Lors de leur réunion plénière du 1er au 3 février 2011, les scientifiques du groupe ANS (groupe scientifique sur les additifs alimentaires et sources de nutriments ajoutés aux aliments) de l’AESA ont eu un premier débat sur ces récentes publications et ont évoqué les travaux scientifiques additionnels qui pourraient être envisagés. Le groupe scientifique a noté que le type de tumeurs et l’incidence des tumeurs rapportées par l’équipe de Morando Soffritti apparaissaient spontanément à des taux élevés chez la souris mâle. Le groupe a également observé que l’incidence accrue de ces tumeurs chez les souris exposées à l’aspartame dans l’alimentation, bien que statistiquement significative, restait dans la fourchette de contrôle historique pour ces tumeurs chez ces souris. L’Aesa encourage le groupe scientifique à poursuivre son analyse des résultats et des conclusions de l’étude de l’équipe de recherche de l’Institut Ramazzini, et demande aux auteurs de lui fournir l’ensemble des données « pour, éventuellement, les réexaminer ».

Liens possibles avec des accouchements prématurés ?
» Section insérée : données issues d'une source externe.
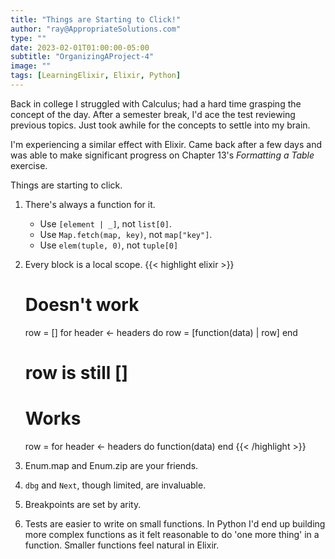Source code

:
 ```yaml
---
title: "Things are Starting to Click!"
author: "ray@AppropriateSolutions.com"
type: ""
date: 2023-02-01T01:00:00-05:00
subtitle: "OrganizingAProject-4"
image: ""
tags: [LearningElixir, Elixir, Python]
---
```


Back in college I struggled with Calculus; had a hard time grasping the concept of the day.
After a semester break, I'd ace the test reviewing previous topics.
Just took awhile for the concepts to settle into my brain.

I'm experiencing a similar effect with Elixir.
Came back after a few days and was able to make significant progress on Chapter 13's _Formatting a Table_ exercise.

Things are starting to click.

1. There's always a function for it.
   * Use `[element | _]`, not `list[0]`.
   * Use `Map.fetch(map, key)`, not `map["key"]`.
   * Use `elem(tuple, 0)`, not `tuple[0]`

1. Every block is a local scope.
   {{< highlight elixir >}}
   # Doesn't work
   row = []
   for header <- headers do
     row = [function(data) | row]
   end
   # row is still []

   # Works
   row = for header <- headers do
     function(data)
   end
   {{< /highlight >}}

1. Enum.map and Enum.zip are your friends.

1. `dbg` and `Next`, though limited, are invaluable.

1. Breakpoints are set by arity.

1. Tests are easier to write on small functions.
   In Python I'd end up building more complex functions as it felt reasonable to do 'one more thing' in a function.
   Smaller functions feel natural in Elixir.

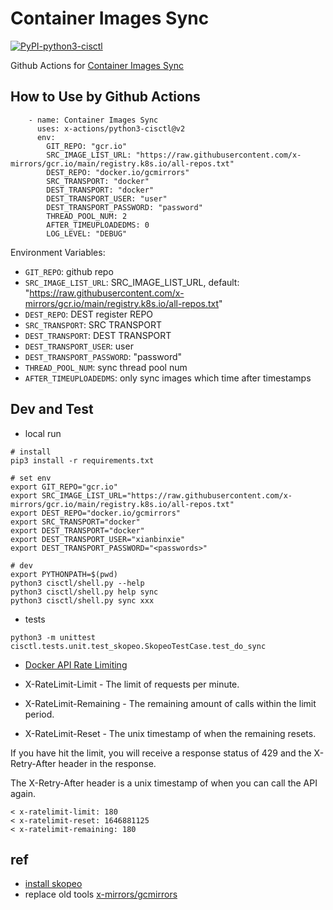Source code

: # Container Images Sync

[![PyPI-python3-cisctl](https://img.shields.io/pypi/v/python3-cisctl.svg?maxAge=3600)](https://pypi.org/project/python3-cisctl/)

Github Actions for [Container Images Sync](https://github.com/marketplace/actions/container-images-sync)

## How to Use by Github Actions

```
    - name: Container Images Sync
      uses: x-actions/python3-cisctl@v2
      env:
        GIT_REPO: "gcr.io"
        SRC_IMAGE_LIST_URL: "https://raw.githubusercontent.com/x-mirrors/gcr.io/main/registry.k8s.io/all-repos.txt"
        DEST_REPO: "docker.io/gcmirrors"
        SRC_TRANSPORT: "docker"
        DEST_TRANSPORT: "docker"
        DEST_TRANSPORT_USER: "user"
        DEST_TRANSPORT_PASSWORD: "password"
        THREAD_POOL_NUM: 2
        AFTER_TIMEUPLOADEDMS: 0
        LOG_LEVEL: "DEBUG"
```

Environment Variables:

- `GIT_REPO`: github repo
- `SRC_IMAGE_LIST_URL`: SRC_IMAGE_LIST_URL, default: "https://raw.githubusercontent.com/x-mirrors/gcr.io/main/registry.k8s.io/all-repos.txt"
- `DEST_REPO`: DEST register REPO
- `SRC_TRANSPORT`: SRC TRANSPORT
- `DEST_TRANSPORT`: DEST TRANSPORT
- `DEST_TRANSPORT_USER`: user
- `DEST_TRANSPORT_PASSWORD`: "password"
- `THREAD_POOL_NUM`: sync thread pool num
- `AFTER_TIMEUPLOADEDMS`: only sync images which time after timestamps

## Dev and Test

- local run

```
# install
pip3 install -r requirements.txt

# set env
export GIT_REPO="gcr.io"
export SRC_IMAGE_LIST_URL="https://raw.githubusercontent.com/x-mirrors/gcr.io/main/registry.k8s.io/all-repos.txt"
export DEST_REPO="docker.io/gcmirrors"
export SRC_TRANSPORT="docker"
export DEST_TRANSPORT="docker"
export DEST_TRANSPORT_USER="xianbinxie"
export DEST_TRANSPORT_PASSWORD="<passwords>"

# dev
export PYTHONPATH=$(pwd)
python3 cisctl/shell.py --help
python3 cisctl/shell.py help sync
python3 cisctl/shell.py sync xxx
```

- tests

```
python3 -m unittest cisctl.tests.unit.test_skopeo.SkopeoTestCase.test_do_sync
```

- [Docker API Rate Limiting](https://docs.docker.com/docker-hub/api/latest/#tag/rate-limiting)

- X-RateLimit-Limit - The limit of requests per minute.
- X-RateLimit-Remaining - The remaining amount of calls within the limit period.
- X-RateLimit-Reset - The unix timestamp of when the remaining resets.

If you have hit the limit, you will receive a response status of 429 and the X-Retry-After header in the response.

The X-Retry-After header is a unix timestamp of when you can call the API again.

```
< x-ratelimit-limit: 180
< x-ratelimit-reset: 1646881125
< x-ratelimit-remaining: 180
```

## ref

- [install skopeo](https://www.xiexianbin.cn/container/tools/skopeo/)
- replace old tools [x-mirrors/gcmirrors](https://github.com/x-mirrors/gcmirrors)
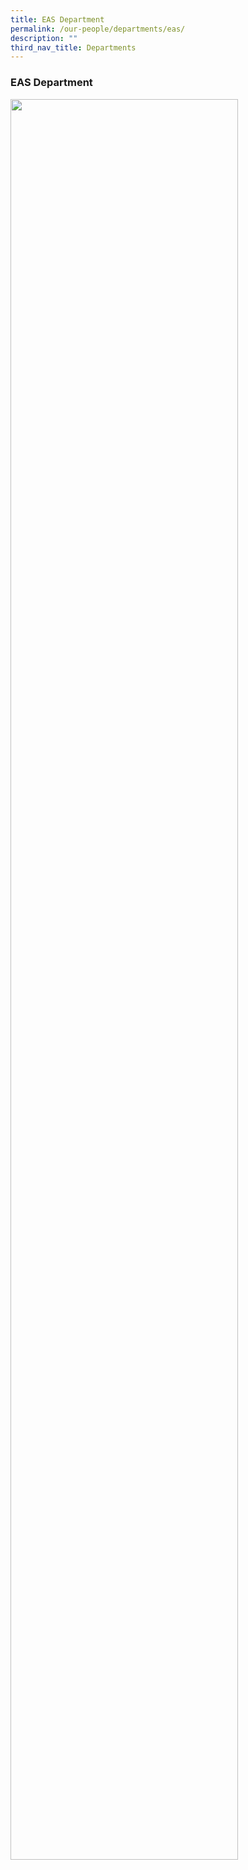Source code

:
 ```yaml
---
title: EAS Department
permalink: /our-people/departments/eas/
description: ""
third_nav_title: Departments
---
```

### **EAS Department**

<img src="/images/dept2.png" style="width:85%">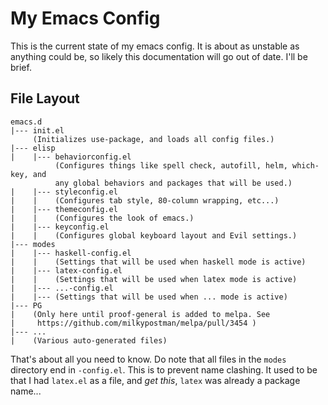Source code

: My Emacs Config
===============
This is the current state of my emacs config. It is about as unstable as
anything could be, so likely this documentation will go out of date. I'll be
brief.

File Layout
-----------
```
emacs.d
|--- init.el
     (Initializes use-package, and loads all config files.)
|--- elisp
|    |--- behaviorconfig.el
          (Configures things like spell check, autofill, helm, which-key, and
          any global behaviors and packages that will be used.)
|    |--- styleconfig.el
|    |    (Configures tab style, 80-column wrapping, etc...)
|    |--- themeconfig.el
|    |    (Configures the look of emacs.)
|    |--- keyconfig.el
|    |    (Configures global keyboard layout and Evil settings.)
|--- modes
|    |--- haskell-config.el
|    |    (Settings that will be used when haskell mode is active)
|    |--- latex-config.el
|    |    (Settings that will be used when latex mode is active)
|    |--- ...-config.el
|    |--- (Settings that will be used when ... mode is active)
|--- PG
|    (Only here until proof-general is added to melpa. See
|     https://github.com/milkypostman/melpa/pull/3454 )
|--- ...
|    (Various auto-generated files)
```
That's about all you need to know. Do note that all files in the `modes`
directory end in `-config.el`. This is to prevent name clashing. It used to be
that I had `latex.el` as a file, and *get this*, `latex` was already a package
name...
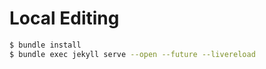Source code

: # Local Editing

```bash
$ bundle install
$ bundle exec jekyll serve --open --future --livereload
```
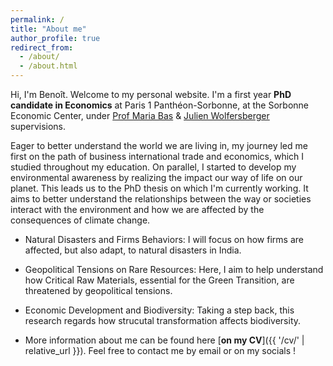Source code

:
 ```yaml
---
permalink: /
title: "About me"
author_profile: true
redirect_from: 
  - /about/
  - /about.html
---
```


Hi, I'm Benoît. Welcome to my personal website. I'm a first year **PhD candidate in Economics** at Paris 1 Panthéon-Sorbonne, at the Sorbonne Economic Center, under [Prof Maria Bas](https://sites.google.com/site/basmaria80/) & [Julien Wolfersberger](https://julienwolfersberger.fr/) supervisions.

Eager to better understand the world we are living in, my journey led me first on the path of business international trade and economics, which I studied throughout my education. On parallel, I started to develop my environmental awareness by realizing the impact our way of life on our planet.
This leads us to the PhD thesis on which I'm currently working. It aims to better understand the relationships between the way or societies interact with the environment and how we are affected by the consequences of climate change. 
- <span class="accent">Natural Disasters and Firms Behaviors:</span> I will focus on how firms are affected, but also adapt, to natural disasters in India.
- <span class="accent">Geopolitical Tensions on Rare Resources:</span> Here, I aim to help understand how Critical Raw Materials, essential for the Green Transition, are threatened by geopolitical tensions.
- <span class="accent">Economic Development and Biodiversity:</span> Taking a step back, this research regards how strucutal transformation affects biodiversity.

- More information about me can be found here [**on my CV**]({{ '/cv/' | relative_url }}).
Feel free to contact me by email or on my socials !
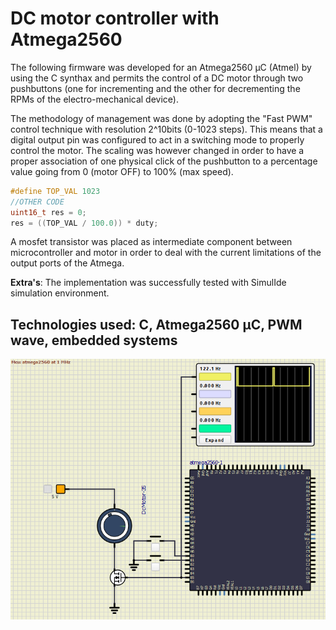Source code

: # DC motor controller with Atmega2560

The following firmware was developed for an Atmega2560 µC (Atmel) by using the C synthax and permits the control of a DC motor through two pushbuttons (one for incrementing and the other for decrementing the RPMs of the electro-mechanical device).

The methodology of management was done by adopting the "Fast PWM" control technique with resolution 2^10bits (0-1023 steps).
This means that a digital output pin was configured to act in a switching mode to properly control the motor.
The scaling was however changed in order to have a proper association of one physical click of the pushbutton to a percentage value going from 0 (motor OFF) to 100% (max speed).<br>
```c
#define TOP_VAL 1023
//OTHER CODE
uint16_t res = 0;
res = ((TOP_VAL / 100.0)) * duty;
``` 

A mosfet transistor was placed as intermediate component between microcontroller and motor in order to deal with the current limitations of the output ports of the Atmega.

**Extra's**: The implementation was successfully tested with SimulIde simulation environment.

## Technologies used: C, Atmega2560 µC, PWM wave, embedded systems
![Alt text](PWM_motor_controller.png)







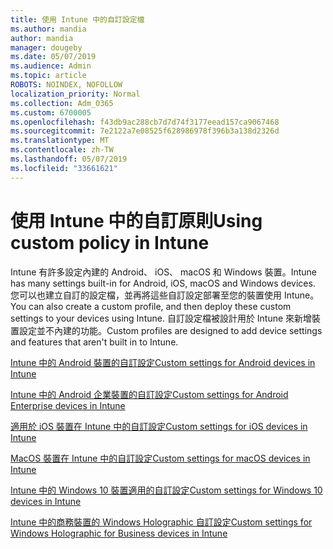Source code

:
 ```yaml
---
title: 使用 Intune 中的自訂設定檔
ms.author: mandia
author: mandia
manager: dougeby
ms.date: 05/07/2019
ms.audience: Admin
ms.topic: article
ROBOTS: NOINDEX, NOFOLLOW
localization_priority: Normal
ms.collection: Adm_O365
ms.custom: 6700005
ms.openlocfilehash: f43db9ac288cb7d7d74f3177eead157ca9067468
ms.sourcegitcommit: 7e2122a7e08525f628986978f396b3a138d2326d
ms.translationtype: MT
ms.contentlocale: zh-TW
ms.lasthandoff: 05/07/2019
ms.locfileid: "33661621"
---
```

# <a name="using-custom-policy-in-intune"></a><span data-ttu-id="979dc-102">使用 Intune 中的自訂原則</span><span class="sxs-lookup"><span data-stu-id="979dc-102">Using custom policy in Intune</span></span>

<span data-ttu-id="979dc-103">Intune 有許多設定內建的 Android、 iOS、 macOS 和 Windows 裝置。</span><span class="sxs-lookup"><span data-stu-id="979dc-103">Intune has many settings built-in for Android, iOS, macOS and Windows devices.</span></span> <span data-ttu-id="979dc-104">您可以也建立自訂的設定檔，並再將這些自訂設定部署至您的裝置使用 Intune。</span><span class="sxs-lookup"><span data-stu-id="979dc-104">You can also create a custom profile, and then deploy these custom settings to your devices using Intune.</span></span> <span data-ttu-id="979dc-105">自訂設定檔被設計用於 Intune 來新增裝置設定並不內建的功能。</span><span class="sxs-lookup"><span data-stu-id="979dc-105">Custom profiles are designed to add device settings and features that aren't built in to Intune.</span></span>

[<span data-ttu-id="979dc-106">Intune 中的 Android 裝置的自訂設定</span><span class="sxs-lookup"><span data-stu-id="979dc-106">Custom settings for Android devices in Intune</span></span>](https://docs.microsoft.com/intune/custom-settings-android)

[<span data-ttu-id="979dc-107">Intune 中的 Android 企業裝置的自訂設定</span><span class="sxs-lookup"><span data-stu-id="979dc-107">Custom settings for Android Enterprise devices in Intune</span></span>](https://docs.microsoft.com/intune/custom-settings-android-for-work)

[<span data-ttu-id="979dc-108">適用於 iOS 裝置在 Intune 中的自訂設定</span><span class="sxs-lookup"><span data-stu-id="979dc-108">Custom settings for iOS devices in Intune</span></span>](https://docs.microsoft.com/intune/custom-settings-ios)

[<span data-ttu-id="979dc-109">MacOS 裝置在 Intune 中的自訂設定</span><span class="sxs-lookup"><span data-stu-id="979dc-109">Custom settings for macOS devices in Intune</span></span>](https://docs.microsoft.com/intune/custom-settings-macos)

[<span data-ttu-id="979dc-110">Intune 中的 Windows 10 裝置適用的自訂設定</span><span class="sxs-lookup"><span data-stu-id="979dc-110">Custom settings for Windows 10 devices in Intune</span></span>](https://docs.microsoft.com/intune/custom-settings-windows-10)

[<span data-ttu-id="979dc-111">Intune 中的商務裝置的 Windows Holographic 自訂設定</span><span class="sxs-lookup"><span data-stu-id="979dc-111">Custom settings for Windows Holographic for Business devices in Intune</span></span>](https://docs.microsoft.com/intune/custom-settings-windows-holographic)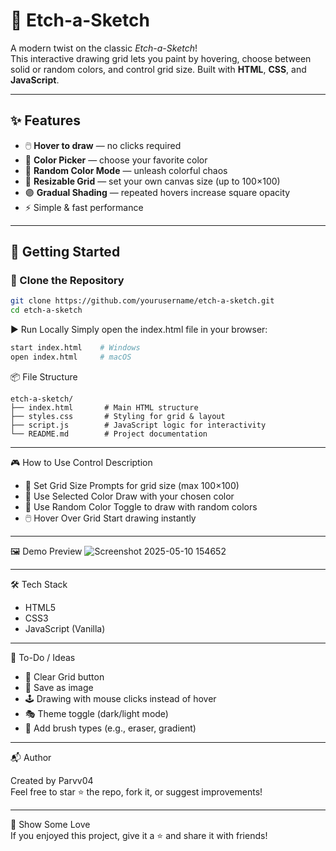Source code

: # 🎨 Etch-a-Sketch

A modern twist on the classic *Etch-a-Sketch*!  
This interactive drawing grid lets you paint by hovering, choose between solid or random colors, and control grid size. Built with **HTML**, **CSS**, and **JavaScript**.

---

## ✨ Features

- 🖱️ **Hover to draw** — no clicks required
- 🎨 **Color Picker** — choose your favorite color
- 🌈 **Random Color Mode** — unleash colorful chaos
- 🧱 **Resizable Grid** — set your own canvas size (up to 100×100)
- 🟣 **Gradual Shading** — repeated hovers increase square opacity
- ⚡ Simple & fast performance

---

## 🚀 Getting Started

### 📁 Clone the Repository

```bash
git clone https://github.com/yourusername/etch-a-sketch.git
cd etch-a-sketch
```
▶️ Run Locally
Simply open the index.html file in your browser:

```bash
start index.html    # Windows
open index.html     # macOS
```
📦 File Structure
```
etch-a-sketch/
├── index.html       # Main HTML structure
├── styles.css       # Styling for grid & layout
├── script.js        # JavaScript logic for interactivity
└── README.md        # Project documentation
```
---
🎮 How to Use
Control	          Description
- 🔲 Set Grid Size	Prompts for grid size (max 100×100)
- 🎨 Use Selected Color	Draw with your chosen color
- 🌈 Use Random Color	Toggle to draw with random colors
- 🖱️ Hover Over Grid	Start drawing instantly
---
🖼️ Demo Preview
![Screenshot 2025-05-10 154652](https://github.com/user-attachments/assets/3df1ac64-2676-4d03-9f77-1f55c0caf757)

---
🛠️ Tech Stack
- HTML5
- CSS3
- JavaScript (Vanilla)
---
📌 To-Do / Ideas

- 🧽 Clear Grid button
- 💾 Save as image
- 🕹️ Drawing with mouse clicks instead of hover
- 🎭 Theme toggle (dark/light mode)
- 🧩 Add brush types (e.g., eraser, gradient)
---
📬 Author

Created by Parvv04   
Feel free to star ⭐ the repo, fork it, or suggest improvements!

---
🌟 Show Some Love  
If you enjoyed this project, give it a ⭐ and share it with friends!
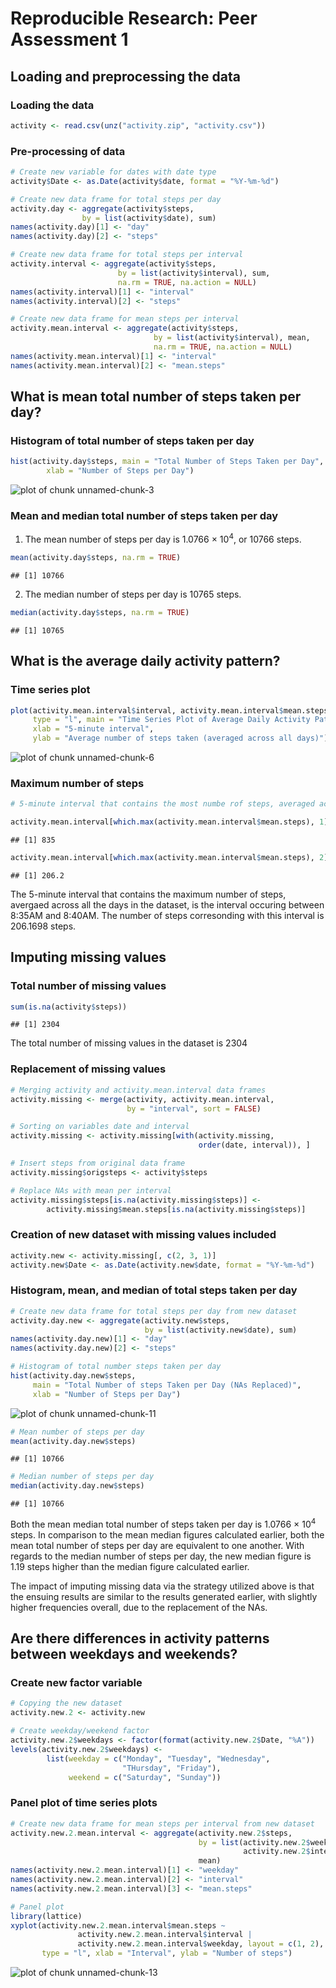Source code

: # Reproducible Research: Peer Assessment 1


## Loading and preprocessing the data

### Loading the data


```r
activity <- read.csv(unz("activity.zip", "activity.csv"))
```

### Pre-processing of data


```r
# Create new variable for dates with date type
activity$Date <- as.Date(activity$date, format = "%Y-%m-%d")

# Create new data frame for total steps per day
activity.day <- aggregate(activity$steps, 
                by = list(activity$date), sum)
names(activity.day)[1] <- "day"
names(activity.day)[2] <- "steps"

# Create new data frame for total steps per interval
activity.interval <- aggregate(activity$steps, 
                        by = list(activity$interval), sum, 
                        na.rm = TRUE, na.action = NULL)
names(activity.interval)[1] <- "interval"
names(activity.interval)[2] <- "steps"

# Create new data frame for mean steps per interval
activity.mean.interval <- aggregate(activity$steps, 
                                by = list(activity$interval), mean, 
                                na.rm = TRUE, na.action = NULL)
names(activity.mean.interval)[1] <- "interval"
names(activity.mean.interval)[2] <- "mean.steps"
```



## What is mean total number of steps taken per day?

### Histogram of total number of steps taken per day


```r
hist(activity.day$steps, main = "Total Number of Steps Taken per Day", 
        xlab = "Number of Steps per Day")
```

![plot of chunk unnamed-chunk-3](figure/unnamed-chunk-3.png) 

### Mean and median total number of steps taken per day

1. The mean number of steps per day is 1.0766 &times; 10<sup>4</sup>, or 10766 steps.


```r
mean(activity.day$steps, na.rm = TRUE)
```

```
## [1] 10766
```

2. The median number of steps per day is 10765 steps.


```r
median(activity.day$steps, na.rm = TRUE)
```

```
## [1] 10765
```



## What is the average daily activity pattern?

### Time series plot


```r
plot(activity.mean.interval$interval, activity.mean.interval$mean.steps, 
     type = "l", main = "Time Series Plot of Average Daily Activity Pattern", 
     xlab = "5-minute interval", 
     ylab = "Average number of steps taken (averaged across all days)")
```

![plot of chunk unnamed-chunk-6](figure/unnamed-chunk-6.png) 

### Maximum number of steps


```r
# 5-minute interval that contains the most numbe rof steps, averaged across all days

activity.mean.interval[which.max(activity.mean.interval$mean.steps), 1]
```

```
## [1] 835
```

```r
activity.mean.interval[which.max(activity.mean.interval$mean.steps), 2]
```

```
## [1] 206.2
```

The 5-minute interval that contains the maximum number of steps, avergaed across all the days in the dataset, is the interval occuring between 8:35AM and 8:40AM. The number of steps corresonding with this interval is 206.1698 steps.



## Imputing missing values

### Total number of missing values


```r
sum(is.na(activity$steps))
```

```
## [1] 2304
```

The total number of missing values in the dataset is 2304

### Replacement of missing values


```r
# Merging activity and activity.mean.interval data frames
activity.missing <- merge(activity, activity.mean.interval, 
                          by = "interval", sort = FALSE)

# Sorting on variables date and interval
activity.missing <- activity.missing[with(activity.missing, 
                                          order(date, interval)), ]

# Insert steps from original data frame
activity.missing$origsteps <- activity$steps

# Replace NAs with mean per interval
activity.missing$steps[is.na(activity.missing$steps)] <- 
        activity.missing$mean.steps[is.na(activity.missing$steps)]
```

### Creation of new dataset with missing values included


```r
activity.new <- activity.missing[, c(2, 3, 1)]
activity.new$Date <- as.Date(activity.new$date, format = "%Y-%m-%d")
```

### Histogram, mean, and median of total steps taken per day


```r
# Create new data frame for total steps per day from new dataset
activity.day.new <- aggregate(activity.new$steps, 
                              by = list(activity.new$date), sum)
names(activity.day.new)[1] <- "day"
names(activity.day.new)[2] <- "steps"

# Histogram of total number steps taken per day
hist(activity.day.new$steps, 
     main = "Total Number of steps Taken per Day (NAs Replaced)", 
     xlab = "Number of Steps per Day")
```

![plot of chunk unnamed-chunk-11](figure/unnamed-chunk-11.png) 

```r
# Mean number of steps per day
mean(activity.day.new$steps)
```

```
## [1] 10766
```

```r
# Median number of steps per day
median(activity.day.new$steps)
```

```
## [1] 10766
```

Both the mean median total number of steps taken per day is 1.0766 &times; 10<sup>4</sup> steps. In comparison to the mean median figures calculated earlier, both the mean total number of steps per day are equivalent to one another. With regards to the median number of steps per day, the new median figure is 1.19 steps higher than the median figure calculated earlier.

The impact of imputing missing data via the strategy utilized above is that the ensuing results are similar to the results generated earlier, with slightly higher frequencies overall, due to the replacement of the NAs.



## Are there differences in activity patterns between weekdays and weekends?

### Create new factor variable


```r
# Copying the new dataset
activity.new.2 <- activity.new

# Create weekday/weekend factor
activity.new.2$weekdays <- factor(format(activity.new.2$Date, "%A"))
levels(activity.new.2$weekdays) <- 
        list(weekday = c("Monday", "Tuesday", "Wednesday", 
                         "THursday", "Friday"), 
             weekend = c("Saturday", "Sunday"))
```

### Panel plot of time series plots


```r
# Create new data frame for mean steps per interval from new dataset
activity.new.2.mean.interval <- aggregate(activity.new.2$steps, 
                                          by = list(activity.new.2$weekdays, 
                                                    activity.new.2$interval), 
                                          mean)
names(activity.new.2.mean.interval)[1] <- "weekday"
names(activity.new.2.mean.interval)[2] <- "interval"
names(activity.new.2.mean.interval)[3] <- "mean.steps"

# Panel plot
library(lattice)
xyplot(activity.new.2.mean.interval$mean.steps ~ 
               activity.new.2.mean.interval$interval | 
               activity.new.2.mean.interval$weekday, layout = c(1, 2), 
       type = "l", xlab = "Interval", ylab = "Number of steps")
```

![plot of chunk unnamed-chunk-13](figure/unnamed-chunk-13.png)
Le groupe ANS a également pris en considération l’étude épidémiologique danoise dont les résultats suggèrent que la consommation quotidienne de boissons non alcoolisées contenant des édulcorants de synthèse peut être liée à un risque accru d’accouchement prématuré. Ces résultats sont fondés sur l’association statistique observée au cours d’une étude de cohorte prospective entre la consommation de boissons non alcoolisées contenant des édulcorants de synthèse et l’accouchement prématuré. L’Aesa souligne que l’étude épidémiologique, en elle-même, « ne peut établir une relation de cause à effet entre la prise d’édulcorants artificiels et le risque d’accouchement prématuré ». Comme précisé par les auteurs, des recherches complémentaires (y compris des études expérimentales) seront nécessaires pour infirmer ou confirmer ces résultats, indique l’AESA. Le groupe scientifique de l’AESA a précisé que des connaissances spécialisées seront requises « pour pouvoir apporter des éléments d’information additionnels concernant la méthodologie et les aspects statistiques de cette étude, y compris les implications d’éventuels facteurs confondants ». D’aucuns estiment que les résultats de ces deux nouvelles études devraient inciter les responsables communautaires à réévaluer les risques liés à une substance utilisée régulièrement par 200 millions de personnes dans le monde.

(1) En décembre 2010, le Dr Morando Soffritti a publié avec l’équipe du Centre de Recherche sur le Cancer Ramazzini de Bologne dans la revue de référence « American Journal of Industrial Medicine », sa 3e publication mettant en évidence un effet cancérigène possible de l’aspartame.